Stored records:
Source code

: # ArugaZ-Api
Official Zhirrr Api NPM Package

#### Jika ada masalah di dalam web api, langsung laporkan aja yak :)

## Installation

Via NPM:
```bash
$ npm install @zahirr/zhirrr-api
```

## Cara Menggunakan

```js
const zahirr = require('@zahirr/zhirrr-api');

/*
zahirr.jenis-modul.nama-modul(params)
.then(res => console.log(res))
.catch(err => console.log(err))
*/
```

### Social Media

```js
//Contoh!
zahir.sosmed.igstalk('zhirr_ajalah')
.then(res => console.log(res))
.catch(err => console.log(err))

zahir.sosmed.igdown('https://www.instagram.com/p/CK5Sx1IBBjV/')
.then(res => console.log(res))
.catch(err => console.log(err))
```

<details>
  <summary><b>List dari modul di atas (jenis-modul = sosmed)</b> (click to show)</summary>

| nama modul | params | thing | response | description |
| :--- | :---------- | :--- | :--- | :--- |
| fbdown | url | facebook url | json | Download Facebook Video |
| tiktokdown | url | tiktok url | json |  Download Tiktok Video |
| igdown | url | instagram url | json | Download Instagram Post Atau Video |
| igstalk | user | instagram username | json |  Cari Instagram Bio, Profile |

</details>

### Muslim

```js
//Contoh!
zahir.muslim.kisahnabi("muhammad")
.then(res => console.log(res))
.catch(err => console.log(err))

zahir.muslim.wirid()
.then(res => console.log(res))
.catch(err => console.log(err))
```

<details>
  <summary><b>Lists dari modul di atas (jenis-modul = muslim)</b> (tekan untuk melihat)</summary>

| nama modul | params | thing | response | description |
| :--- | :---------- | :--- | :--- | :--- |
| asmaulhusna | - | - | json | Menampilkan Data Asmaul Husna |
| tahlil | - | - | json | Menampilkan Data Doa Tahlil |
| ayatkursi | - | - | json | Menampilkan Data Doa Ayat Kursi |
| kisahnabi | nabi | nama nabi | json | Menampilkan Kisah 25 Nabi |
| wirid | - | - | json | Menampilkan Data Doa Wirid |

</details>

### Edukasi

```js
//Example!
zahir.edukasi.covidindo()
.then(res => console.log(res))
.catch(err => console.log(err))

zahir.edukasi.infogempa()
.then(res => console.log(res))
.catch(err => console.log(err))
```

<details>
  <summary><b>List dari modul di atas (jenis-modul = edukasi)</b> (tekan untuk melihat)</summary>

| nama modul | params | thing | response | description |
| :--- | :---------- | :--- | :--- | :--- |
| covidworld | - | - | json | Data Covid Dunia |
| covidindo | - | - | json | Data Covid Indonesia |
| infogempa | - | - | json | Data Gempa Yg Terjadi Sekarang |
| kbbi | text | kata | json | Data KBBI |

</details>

### Task instructions
Give back, unchanged, every line from the one with "Bio, Profile |" to the end of the entries above.

### Exercise output
| igstalk | user | instagram username | json |  Cari Instagram Bio, Profile |

</details>

### Muslim

```js
//Contoh!
zahir.muslim.kisahnabi("muhammad")
.then(res => console.log(res))
.catch(err => console.log(err))

zahir.muslim.wirid()
.then(res => console.log(res))
.catch(err => console.log(err))
```

<details>
  <summary><b>Lists dari modul di atas (jenis-modul = muslim)</b> (tekan untuk melihat)</summary>

| nama modul | params | thing | response | description |
| :--- | :---------- | :--- | :--- | :--- |
| asmaulhusna | - | - | json | Menampilkan Data Asmaul Husna |
| tahlil | - | - | json | Menampilkan Data Doa Tahlil |
| ayatkursi | - | - | json | Menampilkan Data Doa Ayat Kursi |
| kisahnabi | nabi | nama nabi | json | Menampilkan Kisah 25 Nabi |
| wirid | - | - | json | Menampilkan Data Doa Wirid |

</details>

### Edukasi

```js
//Example!
zahir.edukasi.covidindo()
.then(res => console.log(res))
.catch(err => console.log(err))

zahir.edukasi.infogempa()
.then(res => console.log(res))
.catch(err => console.log(err))
```

<details>
  <summary><b>List dari modul di atas (jenis-modul = edukasi)</b> (tekan untuk melihat)</summary>

| nama modul | params | thing | response | description |
| :--- | :---------- | :--- | :--- | :--- |
| covidworld | - | - | json | Data Covid Dunia |
| covidindo | - | - | json | Data Covid Indonesia |
| infogempa | - | - | json | Data Gempa Yg Terjadi Sekarang |
| kbbi | text | kata | json | Data KBBI |

</details>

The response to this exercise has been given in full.